Abstract
Chapter 4 developed an alternative framework of monetary theory to the new neoclassical synthesis. This new framework ostensibly argues that the objective of price stability can lead to economic instability. Empirical data backs this claim up as the recent financial crisis has shown. The neo-Wicksellian framework stipulates that economic instability cannot be eliminated but only minimised. What follows is an attempt to synthesise these ideas into a coherent theory that is able to explain the nature of the business cycle, providing investors with improved market signals in relation to the assets they own. In conjunction with this attempt to construct a macroeconomic theory it is imperative that the theory is general rather than specific to individual cases. As discussed in Chapter 1, many economic theories work well for a certain period of time until the behaviour of the variables change, rendering the theory useless.
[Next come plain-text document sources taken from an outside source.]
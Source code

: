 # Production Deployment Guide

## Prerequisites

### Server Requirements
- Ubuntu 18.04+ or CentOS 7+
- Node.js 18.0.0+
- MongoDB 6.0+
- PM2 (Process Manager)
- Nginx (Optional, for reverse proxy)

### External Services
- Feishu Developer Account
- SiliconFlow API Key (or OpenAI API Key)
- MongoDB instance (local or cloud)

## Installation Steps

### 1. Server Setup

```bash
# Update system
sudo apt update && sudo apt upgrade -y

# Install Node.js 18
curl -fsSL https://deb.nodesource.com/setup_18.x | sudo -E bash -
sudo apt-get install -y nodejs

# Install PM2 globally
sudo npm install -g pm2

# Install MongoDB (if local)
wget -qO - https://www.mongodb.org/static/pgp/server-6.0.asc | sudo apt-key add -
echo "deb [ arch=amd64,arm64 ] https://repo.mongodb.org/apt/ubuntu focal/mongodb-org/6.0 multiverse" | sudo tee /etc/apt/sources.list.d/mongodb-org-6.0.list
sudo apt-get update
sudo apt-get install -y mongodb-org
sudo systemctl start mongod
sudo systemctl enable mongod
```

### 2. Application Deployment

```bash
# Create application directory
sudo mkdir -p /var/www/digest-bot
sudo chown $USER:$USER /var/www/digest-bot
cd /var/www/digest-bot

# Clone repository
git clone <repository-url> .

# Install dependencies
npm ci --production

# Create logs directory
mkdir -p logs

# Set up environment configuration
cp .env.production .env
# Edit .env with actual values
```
Such a theory would therefore need to explain the recent financial crisis in terms of why some countries had significant credit bubbles but others did not. It would need to explain the Japanese lost decade, the 1970s period of stagflation, the Great Depression and the deflation of the 1870s. Clearly the amount of data available pre-1980 does shrink considerably; however, there are proxies that can be used to test the validity of the theory.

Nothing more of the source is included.